Jad-bal-ja vivait en couple depuis quatre ans avec Elsa. Elsa devait son

prénom à la lionne de la famille Adamson, un exemple rare d’adaptation à la

vie sauvage d’un félin élevé en captivité. Elsa avait réussi à se faire accepter

dans une troupe, à chasser et même à procréer, ce qui confirmait son caractère

exceptionnel. Goosha et Jayne avaient rejoint le couple deux ans plus tard.

Goosha signifiait lionne, en somali, et Jayne à cause de Jayne Mansfield, pour

son poil presque blanc. Dans un premier temps, Goosha et Jayne avaient

échangé leurs odeurs avec Elsa à travers un grillage, puis avec Jad-bal-ja, afin

que le couple s’habitue à elles. Dans la nature, une telle association n’aurait pu

fonctionner qu’entre lionnes apparentées, mais leur expérience personnelle

leur avait appris qu’en captivité les séparations sont plus fréquentes que les

regroupements et qu’il y a plus à perdre qu’à gagner à refuser de former une

famille. Chacune avait pris sur soi et Elsa, plus âgée, avait accepté les deux

nouvelles concubines et adopté à leur égard une stratégie maternelle.9

L’horizon du groupe était borné par un mur en ciment de huit mètres. Côté

visiteurs, une esplanade protégée par un écran de verre panoramique

surplombait l’espace des lions. Depuis son rocher, Jad-bal-ja apercevait le

sommet grillagé de la volière, à l’est, qui émergeait par-dessus l’enceinte, et le

faîte d’un bouquet d’eucalyptus, au sud. Les girafes lui étaient invisibles mais

leurs effluves traversaient son espace par vagues molles au gré des

mouvements de l’air et de leurs allées et venues nonchalantes. Quand il

descendait du rocher pour faire le tour de son domaine, il ne voyait plus que

l’enceinte grise tout autour et les gens qui le regardaient derrière la vitre s’il

levait la tête. L’été, on débranchait le rocher. Jad-bal-ja s’allongeait alors à

l’ombre de sa grande masse grise et posait sa grosse tête sur ses pattes croisées

en attendant le soir.

C’est précisément dans cette position qu’il décela, entre ses yeux presque

clos, un mouvement inhabituel aux limites de son territoire.

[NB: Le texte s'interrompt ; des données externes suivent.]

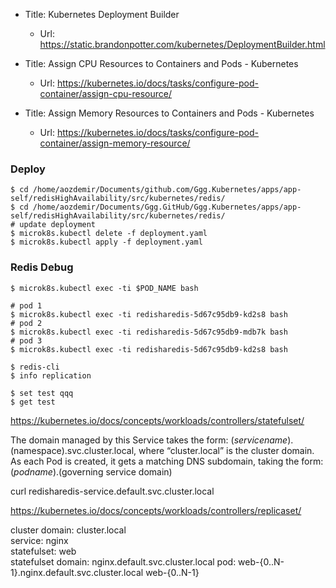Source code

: * Title:	Kubernetes Deployment Builder
  * Url:	https://static.brandonpotter.com/kubernetes/DeploymentBuilder.html

* Title:	Assign CPU Resources to Containers and Pods - Kubernetes
  * Url:	https://kubernetes.io/docs/tasks/configure-pod-container/assign-cpu-resource/

* Title:	Assign Memory Resources to Containers and Pods - Kubernetes
  * Url:	https://kubernetes.io/docs/tasks/configure-pod-container/assign-memory-resource/

### Deploy
```
$ cd /home/aozdemir/Documents/github.com/Ggg.Kubernetes/apps/app-self/redisHighAvailability/src/kubernetes/redis/
$ cd /home/aozdemir/Documents/Ggg.GitHub/Ggg.Kubernetes/apps/app-self/redisHighAvailability/src/kubernetes/redis/
# update deployment
$ microk8s.kubectl delete -f deployment.yaml
$ microk8s.kubectl apply -f deployment.yaml
```

### Redis Debug
```
$ microk8s.kubectl exec -ti $POD_NAME bash

# pod 1
$ microk8s.kubectl exec -ti redisharedis-5d67c95db9-kd2s8 bash 
# pod 2
$ microk8s.kubectl exec -ti redisharedis-5d67c95db9-mdb7k bash 
# pod 3
$ microk8s.kubectl exec -ti redisharedis-5d67c95db9-kd2s8 bash 

$ redis-cli
$ info replication

$ set test qqq
$ get test
```

https://kubernetes.io/docs/concepts/workloads/controllers/statefulset/ 

The domain managed by this Service takes the form: $(service name).$(namespace).svc.cluster.local, 
where “cluster.local” is the cluster domain. 
As each Pod is created, it gets a matching DNS subdomain, 
taking the form: $(podname).$(governing service domain)

curl redisharedis-service.default.svc.cluster.local

https://kubernetes.io/docs/concepts/workloads/controllers/replicaset/

cluster domain: cluster.local	
service: nginx	
statefulset: web	
statefulset domain: nginx.default.svc.cluster.local	
pod: web-{0..N-1}.nginx.default.svc.cluster.local	web-{0..N-1}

L’homme, qui jusque-là l’observait derrière la barrière de verre, avait

escaladé, tel un insecte, l’enceinte qui les séparait. Il était maintenant à

califourchon sur le sommet du mur. De ses pupilles rondes de grand félin,

sans qu’un seul de ses muscles ne tressaille et trahisse son intérêt pour la

scène, Jad-bal-ja observa l’homme qui s’apprêtait à descendre dans la fosse.